# About this task
Apart from the pictures, write out the records that follow exactly.

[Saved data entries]

____________

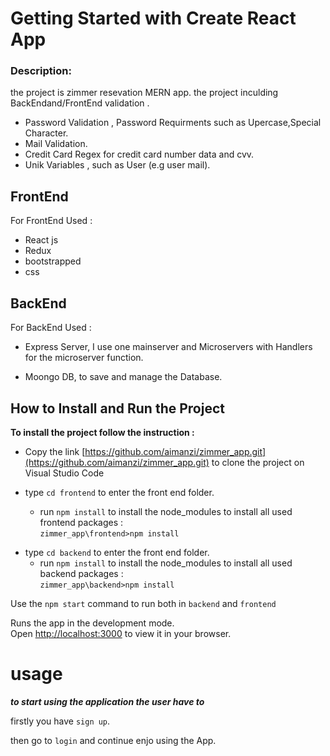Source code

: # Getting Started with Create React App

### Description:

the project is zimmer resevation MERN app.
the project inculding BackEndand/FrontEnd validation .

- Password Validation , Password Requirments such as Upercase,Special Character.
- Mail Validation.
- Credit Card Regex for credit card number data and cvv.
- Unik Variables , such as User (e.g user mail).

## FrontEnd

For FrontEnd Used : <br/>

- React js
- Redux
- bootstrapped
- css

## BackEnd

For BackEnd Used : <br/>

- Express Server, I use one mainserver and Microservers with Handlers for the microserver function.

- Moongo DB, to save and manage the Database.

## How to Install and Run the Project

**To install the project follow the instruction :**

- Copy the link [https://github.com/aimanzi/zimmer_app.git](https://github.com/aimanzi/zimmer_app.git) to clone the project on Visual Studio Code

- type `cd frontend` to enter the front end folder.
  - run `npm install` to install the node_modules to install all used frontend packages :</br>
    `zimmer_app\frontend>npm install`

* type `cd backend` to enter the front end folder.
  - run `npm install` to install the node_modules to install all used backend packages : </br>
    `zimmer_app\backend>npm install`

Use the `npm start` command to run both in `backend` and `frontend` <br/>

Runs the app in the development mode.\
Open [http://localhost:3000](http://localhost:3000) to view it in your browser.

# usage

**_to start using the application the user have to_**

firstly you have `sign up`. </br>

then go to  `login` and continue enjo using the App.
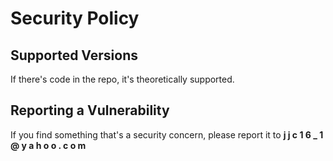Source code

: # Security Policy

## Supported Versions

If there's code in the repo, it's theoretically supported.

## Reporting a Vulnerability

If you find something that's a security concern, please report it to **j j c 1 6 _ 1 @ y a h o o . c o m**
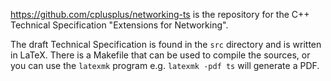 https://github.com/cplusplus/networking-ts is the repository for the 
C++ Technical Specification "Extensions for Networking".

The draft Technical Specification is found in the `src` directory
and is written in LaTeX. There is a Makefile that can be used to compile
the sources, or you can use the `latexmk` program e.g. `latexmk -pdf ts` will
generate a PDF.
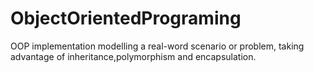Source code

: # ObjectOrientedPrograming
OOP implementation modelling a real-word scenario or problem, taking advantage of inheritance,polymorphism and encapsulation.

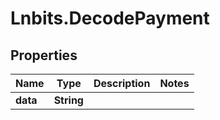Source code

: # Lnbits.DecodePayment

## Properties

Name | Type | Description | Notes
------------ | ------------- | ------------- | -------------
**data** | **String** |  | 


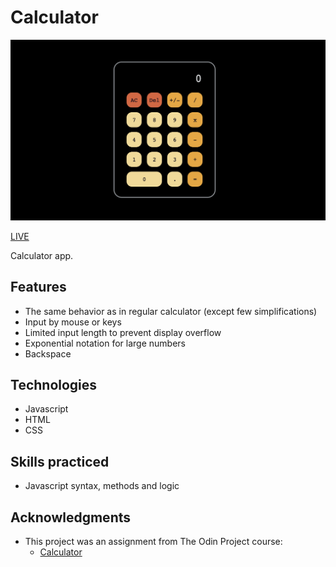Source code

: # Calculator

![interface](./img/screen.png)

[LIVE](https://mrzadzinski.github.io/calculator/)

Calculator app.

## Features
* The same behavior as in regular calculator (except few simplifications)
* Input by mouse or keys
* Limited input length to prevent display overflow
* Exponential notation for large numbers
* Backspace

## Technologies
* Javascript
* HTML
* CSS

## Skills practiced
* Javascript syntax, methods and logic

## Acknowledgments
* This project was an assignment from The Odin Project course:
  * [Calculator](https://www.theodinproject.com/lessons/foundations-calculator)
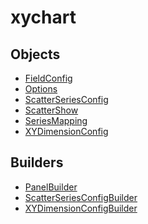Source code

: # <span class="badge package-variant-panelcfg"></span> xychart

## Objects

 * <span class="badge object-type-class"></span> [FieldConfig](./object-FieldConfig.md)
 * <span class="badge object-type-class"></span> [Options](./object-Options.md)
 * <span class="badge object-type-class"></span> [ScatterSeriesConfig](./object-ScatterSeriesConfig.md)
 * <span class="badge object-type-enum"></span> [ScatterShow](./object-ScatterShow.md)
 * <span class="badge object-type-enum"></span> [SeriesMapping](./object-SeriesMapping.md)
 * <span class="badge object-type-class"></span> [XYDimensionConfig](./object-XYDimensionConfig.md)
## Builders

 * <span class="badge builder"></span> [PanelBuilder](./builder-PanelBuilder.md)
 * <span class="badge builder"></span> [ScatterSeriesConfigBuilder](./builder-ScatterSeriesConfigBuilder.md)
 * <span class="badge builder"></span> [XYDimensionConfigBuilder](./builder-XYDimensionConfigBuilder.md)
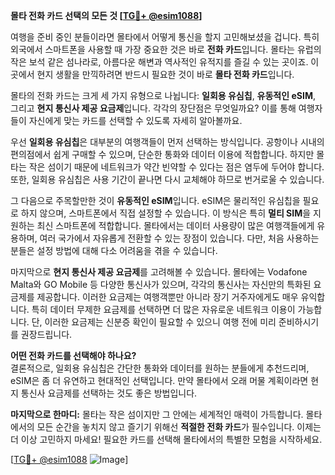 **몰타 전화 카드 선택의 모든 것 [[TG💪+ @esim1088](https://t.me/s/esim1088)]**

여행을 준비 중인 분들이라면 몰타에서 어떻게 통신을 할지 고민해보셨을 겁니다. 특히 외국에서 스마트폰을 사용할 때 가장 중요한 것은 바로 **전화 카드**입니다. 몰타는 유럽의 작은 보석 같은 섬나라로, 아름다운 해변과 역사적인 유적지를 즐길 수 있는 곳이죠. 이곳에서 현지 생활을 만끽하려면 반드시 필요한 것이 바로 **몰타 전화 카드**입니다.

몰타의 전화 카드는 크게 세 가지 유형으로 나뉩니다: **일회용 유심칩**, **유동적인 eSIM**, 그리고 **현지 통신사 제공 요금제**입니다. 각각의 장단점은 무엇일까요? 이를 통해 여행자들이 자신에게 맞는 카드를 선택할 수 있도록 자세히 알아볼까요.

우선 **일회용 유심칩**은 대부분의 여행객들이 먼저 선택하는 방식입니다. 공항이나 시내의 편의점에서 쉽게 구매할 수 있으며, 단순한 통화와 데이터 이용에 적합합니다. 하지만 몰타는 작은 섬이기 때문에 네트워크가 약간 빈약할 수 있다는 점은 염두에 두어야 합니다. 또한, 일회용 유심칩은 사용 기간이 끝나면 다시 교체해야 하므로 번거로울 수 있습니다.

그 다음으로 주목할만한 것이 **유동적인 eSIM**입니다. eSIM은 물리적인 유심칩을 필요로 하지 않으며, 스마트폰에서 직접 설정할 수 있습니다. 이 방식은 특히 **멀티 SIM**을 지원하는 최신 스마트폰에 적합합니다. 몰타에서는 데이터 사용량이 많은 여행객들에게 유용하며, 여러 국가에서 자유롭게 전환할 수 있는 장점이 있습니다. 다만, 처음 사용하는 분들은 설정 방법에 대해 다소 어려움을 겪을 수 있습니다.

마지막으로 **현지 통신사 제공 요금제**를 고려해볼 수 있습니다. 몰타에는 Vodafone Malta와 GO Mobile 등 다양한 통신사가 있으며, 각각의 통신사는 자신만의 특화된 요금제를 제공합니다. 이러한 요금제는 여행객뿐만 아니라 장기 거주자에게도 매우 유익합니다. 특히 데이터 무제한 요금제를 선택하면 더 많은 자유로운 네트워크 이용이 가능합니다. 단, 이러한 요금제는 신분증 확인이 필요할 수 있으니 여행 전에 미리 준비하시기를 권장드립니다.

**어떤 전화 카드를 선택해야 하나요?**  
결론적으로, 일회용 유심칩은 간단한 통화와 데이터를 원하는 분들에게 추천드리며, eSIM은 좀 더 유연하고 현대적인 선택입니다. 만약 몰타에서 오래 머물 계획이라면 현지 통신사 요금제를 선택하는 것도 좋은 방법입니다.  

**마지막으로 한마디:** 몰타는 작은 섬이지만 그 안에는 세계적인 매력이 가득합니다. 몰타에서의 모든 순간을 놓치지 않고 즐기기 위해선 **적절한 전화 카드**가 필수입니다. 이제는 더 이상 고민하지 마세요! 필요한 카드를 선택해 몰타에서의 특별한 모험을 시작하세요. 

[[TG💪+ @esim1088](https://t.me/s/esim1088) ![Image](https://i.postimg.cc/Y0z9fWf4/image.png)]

____________

# Answer for this exercise
Source code

: # Getting Started with Create React App

### Description:

the project is zimmer resevation MERN app.
the project inculding BackEndand/FrontEnd validation .

- Password Validation , Password Requirments such as Upercase,Special Character.
- Mail Validation.
- Credit Card Regex for credit card number data and cvv.
- Unik Variables , such as User (e.g user mail).

## FrontEnd

For FrontEnd Used : <br/>

- React js
- Redux
- bootstrapped
- css

## BackEnd

For BackEnd Used : <br/>

- Express Server, I use one mainserver and Microservers with Handlers for the microserver function.

- Moongo DB, to save and manage the Database.

## How to Install and Run the Project

**To install the project follow the instruction :**

- Copy the link [https://github.com/aimanzi/zimmer_app.git](https://github.com/aimanzi/zimmer_app.git) to clone the project on Visual Studio Code

- type `cd frontend` to enter the front end folder.
  - run `npm install` to install the node_modules to install all used frontend packages :</br>
    `zimmer_app\frontend>npm install`

* type `cd backend` to enter the front end folder.
  - run `npm install` to install the node_modules to install all used backend packages : </br>
    `zimmer_app\backend>npm install`

Use the `npm start` command to run both in `backend` and `frontend` <br/>

Runs the app in the development mode.\
Open [http://localhost:3000](http://localhost:3000) to view it in your browser.

# usage

**_to start using the application the user have to_**

firstly you have `sign up`. </br>

then go to  `login` and continue enjo using the App.
Source code

: # Security Policy

## Supported Versions

If there's code in the repo, it's theoretically supported.

## Reporting a Vulnerability

If you find something that's a security concern, please report it to **j j c 1 6 _ 1 @ y a h o o . c o m**
 https://github.com/cplusplus/networking-ts is the repository for the 
C++ Technical Specification "Extensions for Networking".

The draft Technical Specification is found in the `src` directory
and is written in LaTeX. There is a Makefile that can be used to compile
the sources, or you can use the `latexmk` program e.g. `latexmk -pdf ts` will
generate a PDF.
Source code

: # ObjectOrientedPrograming
OOP implementation modelling a real-word scenario or problem, taking advantage of inheritance,polymorphism and encapsulation.

Source code

: # Lnbits.DecodePayment

## Properties

Name | Type | Description | Notes
------------ | ------------- | ------------- | -------------
**data** | **String** |  | 


Source code

: # Calculator

![interface](./img/screen.png)

[LIVE](https://mrzadzinski.github.io/calculator/)

Calculator app.

## Features
* The same behavior as in regular calculator (except few simplifications)
* Input by mouse or keys
* Limited input length to prevent display overflow
* Exponential notation for large numbers
* Backspace

## Technologies
* Javascript
* HTML
* CSS

## Skills practiced
* Javascript syntax, methods and logic

## Acknowledgments
* This project was an assignment from The Odin Project course:
  * [Calculator](https://www.theodinproject.com/lessons/foundations-calculator)
Source code

: # <span class="badge package-variant-panelcfg"></span> xychart

## Objects

 * <span class="badge object-type-class"></span> [FieldConfig](./object-FieldConfig.md)
 * <span class="badge object-type-class"></span> [Options](./object-Options.md)
 * <span class="badge object-type-class"></span> [ScatterSeriesConfig](./object-ScatterSeriesConfig.md)
 * <span class="badge object-type-enum"></span> [ScatterShow](./object-ScatterShow.md)
 * <span class="badge object-type-enum"></span> [SeriesMapping](./object-SeriesMapping.md)
 * <span class="badge object-type-class"></span> [XYDimensionConfig](./object-XYDimensionConfig.md)
## Builders

 * <span class="badge builder"></span> [PanelBuilder](./builder-PanelBuilder.md)
 * <span class="badge builder"></span> [ScatterSeriesConfigBuilder](./builder-ScatterSeriesConfigBuilder.md)
 * <span class="badge builder"></span> [XYDimensionConfigBuilder](./builder-XYDimensionConfigBuilder.md)
 **몰타 전화 카드 선택의 모든 것 [[TG💪+ @esim1088](https://t.me/s/esim1088)]**

여행을 준비 중인 분들이라면 몰타에서 어떻게 통신을 할지 고민해보셨을 겁니다. 특히 외국에서 스마트폰을 사용할 때 가장 중요한 것은 바로 **전화 카드**입니다. 몰타는 유럽의 작은 보석 같은 섬나라로, 아름다운 해변과 역사적인 유적지를 즐길 수 있는 곳이죠. 이곳에서 현지 생활을 만끽하려면 반드시 필요한 것이 바로 **몰타 전화 카드**입니다.

몰타의 전화 카드는 크게 세 가지 유형으로 나뉩니다: **일회용 유심칩**, **유동적인 eSIM**, 그리고 **현지 통신사 제공 요금제**입니다. 각각의 장단점은 무엇일까요? 이를 통해 여행자들이 자신에게 맞는 카드를 선택할 수 있도록 자세히 알아볼까요.

우선 **일회용 유심칩**은 대부분의 여행객들이 먼저 선택하는 방식입니다. 공항이나 시내의 편의점에서 쉽게 구매할 수 있으며, 단순한 통화와 데이터 이용에 적합합니다. 하지만 몰타는 작은 섬이기 때문에 네트워크가 약간 빈약할 수 있다는 점은 염두에 두어야 합니다. 또한, 일회용 유심칩은 사용 기간이 끝나면 다시 교체해야 하므로 번거로울 수 있습니다.

그 다음으로 주목할만한 것이 **유동적인 eSIM**입니다. eSIM은 물리적인 유심칩을 필요로 하지 않으며, 스마트폰에서 직접 설정할 수 있습니다. 이 방식은 특히 **멀티 SIM**을 지원하는 최신 스마트폰에 적합합니다. 몰타에서는 데이터 사용량이 많은 여행객들에게 유용하며, 여러 국가에서 자유롭게 전환할 수 있는 장점이 있습니다. 다만, 처음 사용하는 분들은 설정 방법에 대해 다소 어려움을 겪을 수 있습니다.

마지막으로 **현지 통신사 제공 요금제**를 고려해볼 수 있습니다. 몰타에는 Vodafone Malta와 GO Mobile 등 다양한 통신사가 있으며, 각각의 통신사는 자신만의 특화된 요금제를 제공합니다. 이러한 요금제는 여행객뿐만 아니라 장기 거주자에게도 매우 유익합니다. 특히 데이터 무제한 요금제를 선택하면 더 많은 자유로운 네트워크 이용이 가능합니다. 단, 이러한 요금제는 신분증 확인이 필요할 수 있으니 여행 전에 미리 준비하시기를 권장드립니다.

**어떤 전화 카드를 선택해야 하나요?**  
결론적으로, 일회용 유심칩은 간단한 통화와 데이터를 원하는 분들에게 추천드리며, eSIM은 좀 더 유연하고 현대적인 선택입니다. 만약 몰타에서 오래 머물 계획이라면 현지 통신사 요금제를 선택하는 것도 좋은 방법입니다.  

**마지막으로 한마디:** 몰타는 작은 섬이지만 그 안에는 세계적인 매력이 가득합니다. 몰타에서의 모든 순간을 놓치지 않고 즐기기 위해선 **적절한 전화 카드**가 필수입니다. 이제는 더 이상 고민하지 마세요! 필요한 카드를 선택해 몰타에서의 특별한 모험을 시작하세요. 

[[TG💪+ @esim1088](https://t.me/s/esim1088) ![Image](https://i.postimg.cc/Y0z9fWf4/image.png)]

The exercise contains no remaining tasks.